The US Senate voted by a wide margin late on Tuesday in favor of legislation that would ban TikTok in the United States if owner, the Chinese tech firm ByteDance, fails to divest the popular short video app over the next nine months to a year.

The bill was passed by the US House of Representatives on Saturday and US President Joe Biden has said he will sign it into law today.

TikTok is set to challenge the bill on First Amendment grounds and TikTok users are also expected to again take legal action. A US judge in Montana in November blocked a state ban on TikTok, citing free speech grounds.

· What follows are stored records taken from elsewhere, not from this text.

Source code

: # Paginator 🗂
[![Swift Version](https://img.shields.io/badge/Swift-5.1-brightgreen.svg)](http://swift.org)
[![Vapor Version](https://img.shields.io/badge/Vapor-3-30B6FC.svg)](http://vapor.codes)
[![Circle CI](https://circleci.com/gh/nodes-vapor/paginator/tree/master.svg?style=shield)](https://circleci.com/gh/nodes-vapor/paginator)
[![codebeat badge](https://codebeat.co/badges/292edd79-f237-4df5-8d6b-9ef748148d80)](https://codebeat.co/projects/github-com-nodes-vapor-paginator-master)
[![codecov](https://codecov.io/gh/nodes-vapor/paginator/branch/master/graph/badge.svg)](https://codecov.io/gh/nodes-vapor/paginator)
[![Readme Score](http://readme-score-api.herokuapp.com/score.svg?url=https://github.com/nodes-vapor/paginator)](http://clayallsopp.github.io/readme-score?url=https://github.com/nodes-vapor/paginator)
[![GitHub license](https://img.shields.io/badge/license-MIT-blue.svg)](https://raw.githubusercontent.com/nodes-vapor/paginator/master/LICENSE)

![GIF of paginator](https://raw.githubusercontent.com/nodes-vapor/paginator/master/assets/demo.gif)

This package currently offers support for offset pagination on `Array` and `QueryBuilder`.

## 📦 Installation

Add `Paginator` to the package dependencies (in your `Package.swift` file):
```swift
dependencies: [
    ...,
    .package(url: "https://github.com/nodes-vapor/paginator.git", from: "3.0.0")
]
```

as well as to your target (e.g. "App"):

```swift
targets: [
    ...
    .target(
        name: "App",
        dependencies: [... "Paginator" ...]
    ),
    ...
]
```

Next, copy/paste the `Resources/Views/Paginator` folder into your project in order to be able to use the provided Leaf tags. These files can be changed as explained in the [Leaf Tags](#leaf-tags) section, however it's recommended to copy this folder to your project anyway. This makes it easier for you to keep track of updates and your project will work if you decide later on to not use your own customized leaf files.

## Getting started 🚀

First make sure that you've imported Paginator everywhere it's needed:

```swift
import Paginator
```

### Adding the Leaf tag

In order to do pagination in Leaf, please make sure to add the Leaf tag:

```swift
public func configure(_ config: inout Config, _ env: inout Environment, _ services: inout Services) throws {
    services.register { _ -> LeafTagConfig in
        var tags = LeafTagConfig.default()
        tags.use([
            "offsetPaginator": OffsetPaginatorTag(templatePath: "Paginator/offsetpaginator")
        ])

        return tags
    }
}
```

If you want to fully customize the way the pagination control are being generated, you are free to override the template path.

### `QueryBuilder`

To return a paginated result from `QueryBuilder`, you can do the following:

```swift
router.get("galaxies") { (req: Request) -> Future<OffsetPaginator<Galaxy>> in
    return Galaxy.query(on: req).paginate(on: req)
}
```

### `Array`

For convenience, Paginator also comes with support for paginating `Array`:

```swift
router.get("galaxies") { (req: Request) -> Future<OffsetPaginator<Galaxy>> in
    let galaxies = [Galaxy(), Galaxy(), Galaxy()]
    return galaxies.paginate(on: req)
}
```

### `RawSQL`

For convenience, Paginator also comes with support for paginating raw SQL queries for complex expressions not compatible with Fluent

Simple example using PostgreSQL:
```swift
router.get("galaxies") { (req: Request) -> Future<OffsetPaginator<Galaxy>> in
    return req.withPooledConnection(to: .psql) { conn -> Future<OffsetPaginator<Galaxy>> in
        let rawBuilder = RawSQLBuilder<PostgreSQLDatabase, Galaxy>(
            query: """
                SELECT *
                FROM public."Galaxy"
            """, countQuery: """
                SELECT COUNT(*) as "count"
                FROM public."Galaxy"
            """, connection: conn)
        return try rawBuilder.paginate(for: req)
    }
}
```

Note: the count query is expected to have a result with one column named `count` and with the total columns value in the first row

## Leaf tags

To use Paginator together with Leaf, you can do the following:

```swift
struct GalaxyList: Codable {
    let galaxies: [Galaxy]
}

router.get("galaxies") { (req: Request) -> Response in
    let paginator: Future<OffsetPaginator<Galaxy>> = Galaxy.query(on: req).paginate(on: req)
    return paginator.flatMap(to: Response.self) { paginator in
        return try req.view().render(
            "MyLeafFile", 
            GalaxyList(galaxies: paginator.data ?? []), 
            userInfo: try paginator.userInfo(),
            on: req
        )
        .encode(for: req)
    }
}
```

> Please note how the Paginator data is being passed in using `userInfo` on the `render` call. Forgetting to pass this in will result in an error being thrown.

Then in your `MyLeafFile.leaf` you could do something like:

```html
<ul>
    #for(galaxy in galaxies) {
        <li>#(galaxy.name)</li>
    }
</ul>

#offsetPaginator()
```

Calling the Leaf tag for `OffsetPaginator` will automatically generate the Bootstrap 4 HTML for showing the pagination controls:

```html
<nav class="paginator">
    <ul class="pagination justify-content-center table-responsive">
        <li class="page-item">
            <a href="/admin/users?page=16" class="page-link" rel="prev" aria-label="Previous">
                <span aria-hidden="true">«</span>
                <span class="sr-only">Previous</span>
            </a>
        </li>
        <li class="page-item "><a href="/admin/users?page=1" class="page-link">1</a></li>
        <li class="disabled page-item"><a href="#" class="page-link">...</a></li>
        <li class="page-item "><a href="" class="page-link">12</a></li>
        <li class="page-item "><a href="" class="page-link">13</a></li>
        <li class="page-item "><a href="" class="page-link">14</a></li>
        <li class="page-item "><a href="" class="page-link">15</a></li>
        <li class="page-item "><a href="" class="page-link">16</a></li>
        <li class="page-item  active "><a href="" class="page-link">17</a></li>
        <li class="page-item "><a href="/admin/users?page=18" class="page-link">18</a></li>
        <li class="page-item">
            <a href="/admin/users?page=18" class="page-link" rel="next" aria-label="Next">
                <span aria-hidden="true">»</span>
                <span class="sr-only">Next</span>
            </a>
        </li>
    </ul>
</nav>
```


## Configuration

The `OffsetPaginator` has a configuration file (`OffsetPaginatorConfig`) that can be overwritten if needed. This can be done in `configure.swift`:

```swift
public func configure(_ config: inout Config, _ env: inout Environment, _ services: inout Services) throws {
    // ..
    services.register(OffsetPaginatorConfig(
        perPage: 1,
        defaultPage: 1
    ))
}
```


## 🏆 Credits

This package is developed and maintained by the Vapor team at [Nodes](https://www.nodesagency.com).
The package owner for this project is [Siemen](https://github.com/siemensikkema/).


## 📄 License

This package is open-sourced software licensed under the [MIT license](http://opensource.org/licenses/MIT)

The American Civil Liberties Union said banning or requiring divestiture of TikTok would “set an alarming global precedent for excessive government control over social media platforms. ...If the United States now bans a foreign-owned platform, that will invite copycat measures by other countries.”

TikTok complained after Saturday’s House vote, saying it was “unfortunate” that lawmakers sought to “jam through a ban bill that would trample the free speech rights of 170 million Americans, devastate 7 million businesses, and shutter a platform that contributes US$24 billion to the US economy, annually.”

The Senate voted 79 to 18 in favor of the bill, which was attached to a measure to provide US$95 billion in mostly military aid. The TikTok divestment directive won fast-track approval after being introduced just weeks ago.

In 2020, then-President Donald Trump was blocked by the courts in his bid to block TikTok and Chinese-owned WeChat, a unit of Tencent, in the US.

However, the new legislation is likely to give the Biden administration a stronger legal footing to ban TikTok if ByteDance fails to divest the app, experts say.

If ByteDance failed to divest TikTok, app stores operated by Apple, Alphabet’s Google and others could not legally offer TikTok or provide web hosting services to ByteDance-controlled applications or TikTok’s website.

Democratic Senator Ron Wyden said he was concerned the bill “provides broad authority that could be abused by a future administration to violate Americans’ First Amendment rights.”

Once the bill is signed into law, ByteDance will have 270 days to divest TikTok’s US operations with a possible three-month extension if there are signs a deal is progressing.

Steven Mnuchin, who served as US treasury secretary under Trump, has said he is interested in acquiring TikTok and has assembled a group of investors.